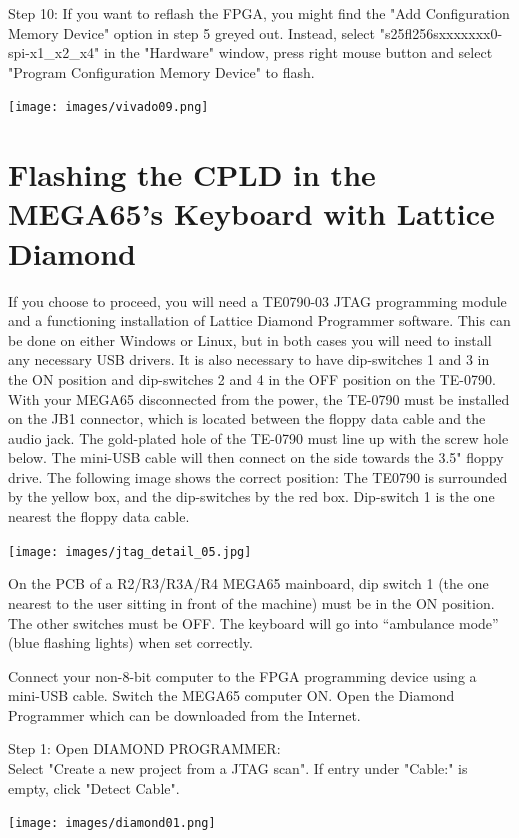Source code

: \vspace{5mm}

\begin{minipage}{\linewidth}
Step 10: If you want to reflash the FPGA, you might find the
"Add Configuration Memory Device" option in step 5 greyed out.
Instead, select "s25fl256sxxxxxxx0-spi-x1\_x2\_x4"  in the "Hardware"
window, press right mouse button and select "Program Configuration
Memory Device" to flash.
  \\
  \begin{center}
    \texttt{[image: images/vivado09.png]}
  \end{center}
\end{minipage}


\section{Flashing the CPLD in the MEGA65's Keyboard with Lattice Diamond}


If you choose to proceed, you will need a TE0790-03 JTAG programming
module and a functioning installation of Lattice Diamond Programmer software.
This can be done on either Windows or Linux, but in both cases you will
need to install any necessary USB drivers. It is also necessary to have
dip-switches 1 and 3 in the ON position and dip-switches 2 and 4 in the
OFF position on the TE-0790. With your MEGA65 disconnected from the power,
the TE-0790 must be installed on the JB1 connector, which is located
between the floppy data cable and the audio jack.
The gold-plated hole of the TE-0790 must line up with the screw hole below.
The mini-USB cable will then connect on the side towards the 3.5" floppy drive.
The following image shows the correct position: The TE0790 is surrounded
by the yellow box, and the dip-switches by the red box. Dip-switch 1 is
the one nearest the floppy data cable.


\texttt{[image: images/jtag\_detail\_05.jpg]}


On the PCB of a R2/R3/R3A/R4 MEGA65 mainboard, dip switch 1 (the one nearest to the user
sitting in front of the machine) must be in the ON position. The other
switches must be OFF. The keyboard will go into ``ambulance mode''
(blue flashing lights) when set correctly.

Connect your non-8-bit computer to the FPGA programming device using a
mini-USB cable. Switch the MEGA65 computer ON. Open the Diamond Programmer
which can be downloaded from the Internet.

\begin{minipage}{\linewidth}
Step 1: Open DIAMOND PROGRAMMER: \\
Select "Create a new project from a JTAG scan". If entry
under "Cable:" is empty, click "Detect Cable".
\\
  \begin{center}
  \texttt{[image: images/diamond01.png]}
  \end{center}
\end{minipage}

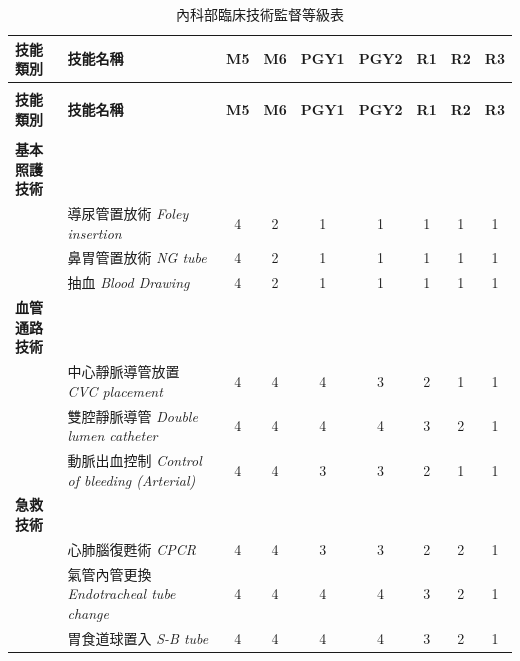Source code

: \documentclass[a4paper,12pt]{article}
\begin{document}
\begin{longtable}{>{\raggedright}p{3cm}>{\raggedright\arraybackslash}p{4.5cm}ccccccc}
\caption{內科部臨床技術監督等級表} \label{tab:internal-medicine-skills} \\
\toprule
\textbf{技能類別} & \textbf{技能名稱} & \textbf{M5} & \textbf{M6} & \textbf{PGY1} & \textbf{PGY2} & \textbf{R1} & \textbf{R2} & \textbf{R3} \\
\midrule
\endfirsthead

\multicolumn{9}{c}{\textit{續前頁}} \\
\toprule
\textbf{技能類別} & \textbf{技能名稱} & \textbf{M5} & \textbf{M6} & \textbf{PGY1} & \textbf{PGY2} & \textbf{R1} & \textbf{R2} & \textbf{R3} \\
\midrule
\endhead

\midrule
\multicolumn{9}{r}{\textit{續下頁}} \\
\endfoot

\bottomrule
\endlastfoot

\textbf{基本照護技術} & & & & & & & & \\
\midrule
& 導尿管置放術 \newline \textit{Foley insertion} & 4 & 2 & 1 & 1 & 1 & 1 & 1 \\
& 鼻胃管置放術 \newline \textit{NG tube} & 4 & 2 & 1 & 1 & 1 & 1 & 1 \\
& 抽血 \newline \textit{Blood Drawing} & 4 & 2 & 1 & 1 & 1 & 1 & 1 \\
\midrule

\textbf{血管通路技術} & & & & & & & & \\
\midrule
& 中心靜脈導管放置 \newline \textit{CVC placement} & 4 & 4 & 4 & 3 & 2 & 1 & 1 \\
& 雙腔靜脈導管 \newline \textit{Double lumen catheter} & 4 & 4 & 4 & 4 & 3 & 2 & 1 \\
& 動脈出血控制 \newline \textit{Control of bleeding (Arterial)} & 4 & 4 & 3 & 3 & 2 & 1 & 1 \\
\midrule

\textbf{急救技術} & & & & & & & & \\
\midrule
& 心肺腦復甦術 \newline \textit{CPCR} & 4 & 4 & 3 & 3 & 2 & 2 & 1 \\
& 氣管內管更換 \newline \textit{Endotracheal tube change} & 4 & 4 & 4 & 4 & 3 & 2 & 1 \\
& 胃食道球置入 \newline \textit{S-B tube} & 4 & 4 & 4 & 4 & 3 & 2 & 1 \\
\midrule


\end{longtable}
\end{document}
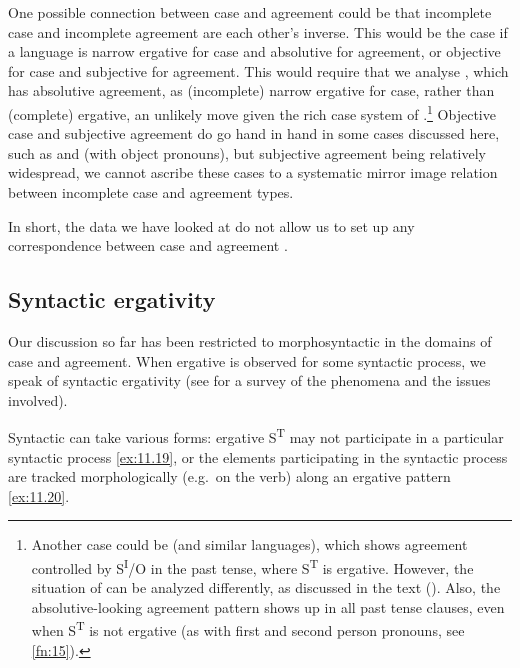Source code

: \documentclass[output=paper]{langsci/langscibook}
\begin{document}
One possible connection between case and agreement  could be
that incomplete case  and incomplete agreement 
are each other’s inverse. This would be the case if a language is narrow
ergative for case and absolutive for agreement, or objective for case and
subjective for agreement.  This would require that we analyse , which
has absolutive agreement, as (incomplete) narrow ergative for case, rather than
(complete) ergative, an unlikely move given the rich case system of 
\citep{Polinsky2014}.\footnote{Another case could be  (and similar
    languages), which shows agreement controlled by S\textsuperscript{I}/O in
    the past tense, where S\textsuperscript{T} is ergative. However, the
    situation of  can be analyzed differently, as discussed in the
    text ().  Also, the absolutive-looking agreement pattern shows up in all past
    tense clauses, even when S\textsuperscript{T} is not ergative (as with
first and second person pronouns, see \cref{fn:15}).} Objective case and
subjective agreement do go hand in hand in some cases discussed here, such as
 and  (with object pronouns), but subjective
agreement being relatively widespread, we cannot ascribe these cases to a
systematic mirror image relation between incomplete case and agreement types.

In short, the data we have looked at do not allow us to set up any
correspondence between case and agreement .

\subsection{Syntactic ergativity}\label{sec:11.5.5}

Our discussion so far has been restricted to morphosyntactic  in
the domains of case and agreement. When ergative  is observed
for some syntactic process, we speak of syntactic ergativity
(see \citealt{Deal2016} for a survey of the phenomena and the issues involved).

Syntactic  can take various forms: ergative S\textsuperscript{T} may
not participate in a particular syntactic process \eqref{ex:11.19}, or the elements
participating in the syntactic process are tracked morphologically (e.g.\ on
the verb) along an ergative  pattern
\eqref{ex:11.20}.\newpage
\end{document}

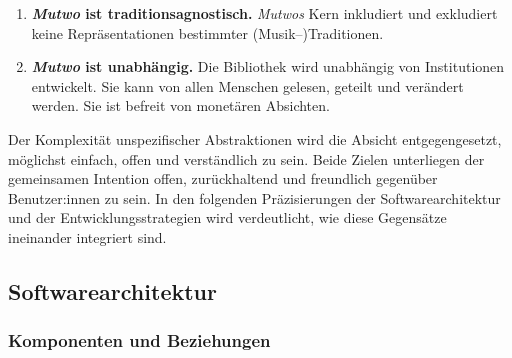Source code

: \documentclass[12pt,a4paper,ngerman]{article}
\begin{document}
\begin{enumerate}
    \item{
            \textbf{ \emph{Mutwo} ist traditionsagnostisch. }
            \emph{Mutwos} Kern inkludiert und exkludiert keine Repräsentationen bestimmter (Musik--)Traditionen.
    }

    \item{
            \textbf{ \emph{Mutwo} ist unabhängig. }
            Die Bibliothek wird unabhängig von Institutionen entwickelt.
            Sie kann von allen Menschen gelesen, geteilt und verändert werden.
            Sie ist befreit von monetären Absichten.
    }

\end{enumerate}

Der Komplexität unspezifischer Abstraktionen wird die Absicht entgegengesetzt, möglichst einfach, offen und verständlich zu sein.
Beide Zielen unterliegen der gemeinsamen Intention offen, zurückhaltend und freundlich gegenüber Benutzer:innen zu sein.
In den folgenden Präzisierungen der Softwarearchitektur und der Entwicklungsstrategien wird verdeutlicht, wie diese Gegensätze ineinander integriert sind.








\subsection{Softwarearchitektur}

\subsubsection{Komponenten und Beziehungen}
\end{document}
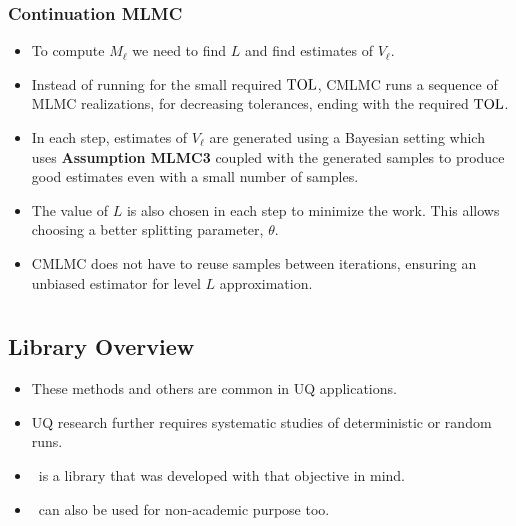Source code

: 
\begin{frame}\frametitle{Continuation MLMC}
\begin{itemize}
\item To compute $M_\ell$ we need to find $L$ and find estimates of
  $V_\ell$.
\pause
    \item Instead of running for the small required $\mathrm{TOL}$, CMLMC runs
      a sequence of MLMC realizations, for decreasing
      tolerances, ending with the required $\mathrm{TOL}$.
    \item In each step, estimates of $V_\ell$ are generated using a
      Bayesian setting which uses {\bf Assumption MLMC3} coupled with
      the generated samples to produce good estimates even with a
      small number of samples.
    \item The value of $L$ is also chosen in each step to minimize the
      work. This allows choosing a better splitting parameter,
      $\theta$.
    \item CMLMC does not have to reuse samples between iterations,
      ensuring an unbiased estimator for level $L$ approximation.
  \end{itemize}
\end{frame}



\section{\lib}
\subsection{Library Overview}
\begin{frame}
  \begin{itemize}
  \item These methods and others are common in UQ applications.
  \item UQ research further requires \alert{systematic} studies of
    deterministic or random runs.
  \item \lib~is a library that was developed with that
    objective in mind.
  \item \lib~can also be used for non-academic purpose too.
  \end{itemize}
\end{frame}

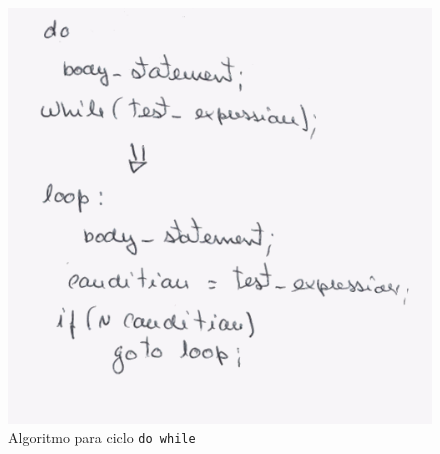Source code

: \begin{figure}[<+htpb+>]
	\centering
	\includegraphics[scale=0.75]{./report/img/dowhile.png}
	\caption{Algoritmo para ciclo \texttt{do while}}
\label{fig:figure1}
\end{figure}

════════════════

:: Prompt ::
Repeat word for word only the lines from the line holding "CMLMC does not" to the final line of the material, both included. Don't carry over any picture.

:: Task result ::
    \item CMLMC does not have to reuse samples between iterations,
      ensuring an unbiased estimator for level $L$ approximation.
  \end{itemize}
\end{frame}



\section{\lib}
\subsection{Library Overview}
\begin{frame}
  \begin{itemize}
  \item These methods and others are common in UQ applications.
  \item UQ research further requires \alert{systematic} studies of
    deterministic or random runs.
  \item \lib~is a library that was developed with that
    objective in mind.
  \item \lib~can also be used for non-academic purpose too.
  \end{itemize}
\end{frame}

Source code

: \begin{figure}[<+htpb+>]
	\centering
	\includegraphics[scale=0.75]{./report/img/dowhile.png}
	\caption{Algoritmo para ciclo \texttt{do while}}
\label{fig:figure1}
\end{figure}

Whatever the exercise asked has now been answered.